Big Hutch Says Tyga Is "A Square Kid From Suburbia Trying To Act Hard"
Exclusive: Big Hutch discusses songs from his "The Big Hit" album, which is scheduled to be released April 1.
Big Hutch says that he wanted to call his forthcoming album The Big Hit because of the way in which it was being released.
“I had the concept to put out a record just on the fly, like a hit, as if I was contemplating a move and then just attacking the industry, basically," Big Hutch says of his new album, which is scheduled to be released tomorrow (April 1), during an exclusive interview with HipHopDX. "I woke up one morning, went to the studio, cut some records and then I decided to just put it out straight to my fans.”
The Above The Law rapper isn’t a fans of some things going on in rap, though. The Pomona, California artist made “Death To The Fake” with rappers who wear skirts in mind. He also had a specific target.
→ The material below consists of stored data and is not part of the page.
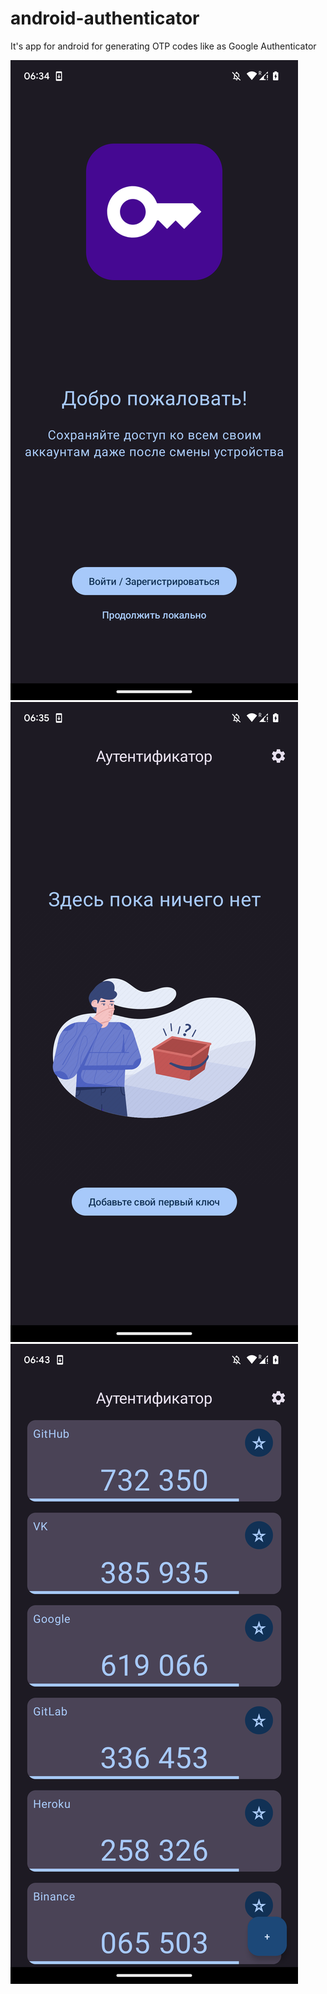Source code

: # android-authenticator
It's app for android for generating OTP codes like as Google Authenticator

![alt text](https://github.com/kanefron5/android-authenticator/blob/main/screenshots/welcome.png?raw=true)
![alt text](https://github.com/kanefron5/android-authenticator/blob/main/screenshots/main_empty.png?raw=true)
![alt text](https://github.com/kanefron5/android-authenticator/blob/main/screenshots/main.png?raw=true)
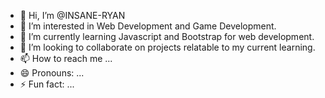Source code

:- 👋 Hi, I’m @INSANE-RYAN
- 👀 I’m interested in Web Development and Game Development.
- 🌱 I’m currently learning Javascript and Bootstrap for web development.
- 💞️ I’m looking to collaborate on projects relatable to my current learning.
- 📫 How to reach me ...
- 😄 Pronouns: ...
- ⚡ Fun fact: ...

<!---
INSANE-RYAN/INSANE-RYAN is a ✨ special ✨ repository because its `README.md` (this file) appears on your GitHub profile.
You can click the Preview link to take a look at your changes.
--->
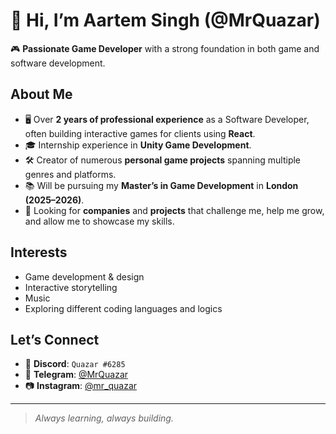 # 👋 Hi, I’m Aartem Singh (@MrQuazar)

🎮 **Passionate Game Developer** with a strong foundation in both game and software development.

## About Me
- 🖥️ Over **2 years of professional experience** as a Software Developer, often building interactive games for clients using **React**.
- 🎓 Internship experience in **Unity Game Development**.
- 🛠️ Creator of numerous **personal game projects** spanning multiple genres and platforms.
- 📚 Will be pursuing my **Master’s in Game Development** in **London (2025–2026)**.
- 🚀 Looking for **companies** and **projects** that challenge me, help me grow, and allow me to showcase my skills.

## Interests
- Game development & design
- Interactive storytelling
- Music
- Exploring different coding languages and logics

## Let’s Connect
- 💬 **Discord**: `Quazar #6285`  
- 💬 **Telegram**: [@MrQuazar](https://t.me/MrQuazar)  
- 📷 **Instagram**: [@mr_quazar](https://instagram.com/mr_quazar)

---
> *Always learning, always building.*
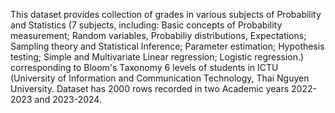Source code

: This dataset provides collection of grades in various subjects of Probability and Statistics (7 subjects, including: Basic concepts of Probability measurement; Random variables, Probabiliy distributions, Expectations; Sampling theory and Statistical Inference; Parameter estimation; Hypothesis testing; Simple and Multivariate Linear regression; Logistic regression.) corresponding to Bloom's Taxonomy 6 levels of students in ICTU (University of Information and Communication Technology, Thai Nguyen University.
Dataset has 2000 rows recorded in two Academic years 2022-2023 and 2023-2024.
“What sparked that up was a lot of cats imitating the imagery of what we’ve done already,” says the rapper also known as Cold 187um. "I was going back and forth with the situation of Tyga using 187 and claiming he’s from this area when really he’s from a suburban area and he’s not really from the hood. You have these cats putting out these records and saying how real and true they are. In actuality, they’re really some square kids trying to take advantage of real things that happen in the ghetto and real things that really go down. They’re trying to sell these cats all of this, ‘I’m popping bills. I’m turnt up. I’m this gangster and I’ve got these tattoos and I’m hard,’ and really you’re a square kid from suburbia trying to act hard. I wanted to expose that.”
As he’s done throughout his career with Above The Law and as a solo artist, Big Hutch also wanted to discuss multiple aspects of the drug game. He does so on The Big Hit cut “Diaries of a Drug Dealer.”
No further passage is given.